As shown by T ₂ , during the ON period of the sensor element 4, the potential is continuously held at the threshold level Vth or higher. When a continuous "H" level signal is supplied in this manner, the sensor signal detection circuit 10 operates to discriminate the frequency, voltage level, etc. of the supplied signal, and generate the sensor signal C shown in FIG. 2c. Ru.

Next, when the point P of the signal line 3 is disconnected for some reason, the impedance element 5 is separated from the signal line 3 and the impedance becomes almost infinite. As a result, the signal line 3 on the signal processing section 2 side
The potential becomes a pulse signal that is turned on and off between the power supply level and the ground level by the diagnostic pulse A supplied from the diagnostic pulse generation circuit 8, as shown by period _T3 in FIG. 2b. Since this pulse signal becomes a signal that changes sufficiently beyond the threshold level Vth, the buffer amplifier 2
1, a disconnection detection signal B synchronized with the diagnostic pulse A is generated as shown in FIG. 2d. In addition, even if a part of the signal line 3 does not become disconnected, the diagnostic pulse signal may be lost to the buffer amplifier 21 due to a change in the impedance of the signal line due to corrosion or a poor connection.
By setting the signal line so that it exceeds the threshold level Vth, you can detect this before the signal line is completely disconnected. In addition, the buffer amplifier 21 also sends out a sensor signal pulse that is wider than the diagnostic pulse A during the ON period T2 of the sensor element ₄ , but since the two pulses have different frequencies, it is easy to distinguish them. is the sensor signal detection circuit 10
Therefore, in this case, the sensor signal detection circuit 10 can be omitted.

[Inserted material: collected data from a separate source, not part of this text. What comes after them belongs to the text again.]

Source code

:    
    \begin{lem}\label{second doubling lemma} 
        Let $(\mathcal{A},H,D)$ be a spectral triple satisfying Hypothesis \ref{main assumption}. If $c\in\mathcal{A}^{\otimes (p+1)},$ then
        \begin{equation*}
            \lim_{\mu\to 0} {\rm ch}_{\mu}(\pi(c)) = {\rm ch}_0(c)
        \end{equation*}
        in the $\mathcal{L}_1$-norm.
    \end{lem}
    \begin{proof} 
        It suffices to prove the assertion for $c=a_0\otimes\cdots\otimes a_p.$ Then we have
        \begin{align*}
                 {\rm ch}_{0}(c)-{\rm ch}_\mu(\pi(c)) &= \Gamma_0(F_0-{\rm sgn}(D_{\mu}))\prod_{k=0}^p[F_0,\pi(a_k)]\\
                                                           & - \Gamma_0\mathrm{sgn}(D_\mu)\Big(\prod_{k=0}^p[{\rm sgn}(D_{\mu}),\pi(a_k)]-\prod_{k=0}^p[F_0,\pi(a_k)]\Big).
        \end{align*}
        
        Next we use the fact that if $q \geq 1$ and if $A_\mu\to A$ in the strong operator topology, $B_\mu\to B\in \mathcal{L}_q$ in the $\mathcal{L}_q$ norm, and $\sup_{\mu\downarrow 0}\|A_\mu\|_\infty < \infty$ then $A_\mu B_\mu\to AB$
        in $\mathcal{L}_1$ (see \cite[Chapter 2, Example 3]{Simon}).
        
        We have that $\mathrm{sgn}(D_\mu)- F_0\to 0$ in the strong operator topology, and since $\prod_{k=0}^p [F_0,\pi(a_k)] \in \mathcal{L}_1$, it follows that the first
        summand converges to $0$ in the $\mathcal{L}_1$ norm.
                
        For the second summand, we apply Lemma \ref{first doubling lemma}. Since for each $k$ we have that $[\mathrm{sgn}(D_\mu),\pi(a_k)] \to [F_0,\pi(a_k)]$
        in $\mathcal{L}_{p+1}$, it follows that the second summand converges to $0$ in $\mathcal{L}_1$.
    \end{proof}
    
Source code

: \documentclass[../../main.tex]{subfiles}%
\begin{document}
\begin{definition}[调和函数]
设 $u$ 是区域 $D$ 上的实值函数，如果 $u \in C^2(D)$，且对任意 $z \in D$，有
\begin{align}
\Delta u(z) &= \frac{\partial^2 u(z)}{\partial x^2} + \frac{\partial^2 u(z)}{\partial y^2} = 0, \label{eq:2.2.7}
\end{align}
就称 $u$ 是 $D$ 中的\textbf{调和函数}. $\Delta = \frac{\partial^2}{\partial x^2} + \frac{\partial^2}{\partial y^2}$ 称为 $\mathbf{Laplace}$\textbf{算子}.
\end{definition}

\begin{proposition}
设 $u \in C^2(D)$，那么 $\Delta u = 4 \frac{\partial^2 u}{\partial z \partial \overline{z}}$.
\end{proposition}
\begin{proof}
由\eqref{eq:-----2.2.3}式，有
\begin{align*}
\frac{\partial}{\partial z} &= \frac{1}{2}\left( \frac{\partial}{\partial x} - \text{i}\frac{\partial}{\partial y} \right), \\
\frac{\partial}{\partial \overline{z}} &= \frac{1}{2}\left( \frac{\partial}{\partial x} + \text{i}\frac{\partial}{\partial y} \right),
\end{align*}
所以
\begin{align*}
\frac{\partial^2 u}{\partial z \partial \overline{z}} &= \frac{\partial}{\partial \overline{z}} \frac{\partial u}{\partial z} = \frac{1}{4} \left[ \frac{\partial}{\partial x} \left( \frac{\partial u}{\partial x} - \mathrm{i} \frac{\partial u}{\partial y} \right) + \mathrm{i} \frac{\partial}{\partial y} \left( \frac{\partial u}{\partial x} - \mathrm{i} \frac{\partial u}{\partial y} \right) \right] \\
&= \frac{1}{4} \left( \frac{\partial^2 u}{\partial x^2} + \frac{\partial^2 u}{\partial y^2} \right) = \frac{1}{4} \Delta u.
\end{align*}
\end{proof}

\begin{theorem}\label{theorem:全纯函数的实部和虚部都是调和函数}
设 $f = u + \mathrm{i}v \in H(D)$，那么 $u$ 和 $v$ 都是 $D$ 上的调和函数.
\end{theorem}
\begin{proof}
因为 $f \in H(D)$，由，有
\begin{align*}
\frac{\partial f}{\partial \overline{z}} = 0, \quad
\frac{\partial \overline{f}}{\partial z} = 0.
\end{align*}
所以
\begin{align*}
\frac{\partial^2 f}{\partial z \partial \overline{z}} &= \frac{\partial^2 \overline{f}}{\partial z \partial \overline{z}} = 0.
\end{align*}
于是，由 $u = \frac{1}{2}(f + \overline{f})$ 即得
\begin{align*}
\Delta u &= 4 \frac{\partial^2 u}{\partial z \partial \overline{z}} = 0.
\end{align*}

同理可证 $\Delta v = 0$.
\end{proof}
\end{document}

In the above circuit, only the case where the diagnostic pulse generation circuit 8 is configured by an operational amplifier circuit and the disconnection determination circuit 9 is configured by a buffer amplifier has been described, but the present invention is not limited to this. Needless to say, it is not limited to a specific circuit, and may be achieved by any circuit.

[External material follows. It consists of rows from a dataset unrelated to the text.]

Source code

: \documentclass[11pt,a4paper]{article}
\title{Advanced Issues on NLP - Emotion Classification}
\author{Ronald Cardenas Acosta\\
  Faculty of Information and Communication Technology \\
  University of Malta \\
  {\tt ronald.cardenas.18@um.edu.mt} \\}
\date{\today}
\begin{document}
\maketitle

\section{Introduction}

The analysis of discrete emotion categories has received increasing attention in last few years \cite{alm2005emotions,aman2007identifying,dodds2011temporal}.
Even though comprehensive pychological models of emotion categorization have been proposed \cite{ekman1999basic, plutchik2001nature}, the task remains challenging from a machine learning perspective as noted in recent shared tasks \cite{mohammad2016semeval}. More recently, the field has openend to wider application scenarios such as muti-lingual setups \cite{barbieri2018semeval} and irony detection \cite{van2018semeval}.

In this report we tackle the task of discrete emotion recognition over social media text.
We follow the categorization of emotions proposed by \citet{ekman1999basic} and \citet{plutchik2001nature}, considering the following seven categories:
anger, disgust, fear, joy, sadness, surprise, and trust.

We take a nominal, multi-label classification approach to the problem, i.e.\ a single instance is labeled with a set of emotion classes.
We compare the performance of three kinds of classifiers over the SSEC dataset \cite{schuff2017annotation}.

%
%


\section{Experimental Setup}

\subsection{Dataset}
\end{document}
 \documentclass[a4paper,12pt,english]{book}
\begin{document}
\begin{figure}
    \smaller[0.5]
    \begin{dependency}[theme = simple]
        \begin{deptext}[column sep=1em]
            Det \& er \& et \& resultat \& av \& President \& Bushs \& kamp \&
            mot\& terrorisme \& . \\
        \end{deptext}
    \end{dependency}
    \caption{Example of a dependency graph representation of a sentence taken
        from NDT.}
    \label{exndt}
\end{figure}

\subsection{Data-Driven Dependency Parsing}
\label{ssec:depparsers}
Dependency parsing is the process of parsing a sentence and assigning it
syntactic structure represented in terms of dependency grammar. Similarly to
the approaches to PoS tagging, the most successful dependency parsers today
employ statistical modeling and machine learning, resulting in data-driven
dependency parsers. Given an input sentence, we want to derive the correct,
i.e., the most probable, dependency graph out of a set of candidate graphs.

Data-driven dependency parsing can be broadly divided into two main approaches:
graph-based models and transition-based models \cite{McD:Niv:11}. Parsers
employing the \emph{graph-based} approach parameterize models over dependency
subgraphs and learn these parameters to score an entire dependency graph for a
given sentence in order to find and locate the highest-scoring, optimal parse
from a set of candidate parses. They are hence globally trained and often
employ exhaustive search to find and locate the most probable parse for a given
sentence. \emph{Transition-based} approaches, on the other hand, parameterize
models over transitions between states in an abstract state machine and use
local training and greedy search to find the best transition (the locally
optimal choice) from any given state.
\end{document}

As explained above, the signal line diagnostic circuit according to the present invention provides a sensor section with a constant output impedance, supplies diagnostic pulses with a constant period to the signal line from the signal processing section, and Disconnection of the signal line is determined by determining the potential. Therefore, although it has a simple configuration, it has the excellent effect of being able to constantly and reliably diagnose signal lines.

[Brief explanation of the drawing]

FIG. 1 is a circuit diagram showing an embodiment of a signal line diagnostic circuit according to the present invention, and FIGS. 2a to 2d are operation waveform diagrams of various parts of the circuit shown in FIG. 1. 1... Sensor section, 2... Signal processing section, 3... Signal line, 4... Sensor element, 5... Impedance element, 6, 22... Diode, 7, 20, 23
...Resistor, 8...Diagnostic pulse generation circuit, 9...Disconnection determination circuit, 10...Sensor signal detection circuit.

Claims (1)

[Scope of utility model registration request] a sensor section in which an impedance element is connected to the sensor element and the output impedance of the sensor element is set to a predetermined value when the sensor element is inactive; a signal line connected to the output of the sensor section; and an output signal of the sensor section. a diagnostic pulse generation circuit that supplies a diagnostic pulse of a predetermined frequency to the sensor unit via the signal line in accordance with the potential of the signal line. and a disconnection determination circuit that detects that the potential of the signal line is out of a set value and extracts the diagnostic pulse to indicate a disconnection of the signal line.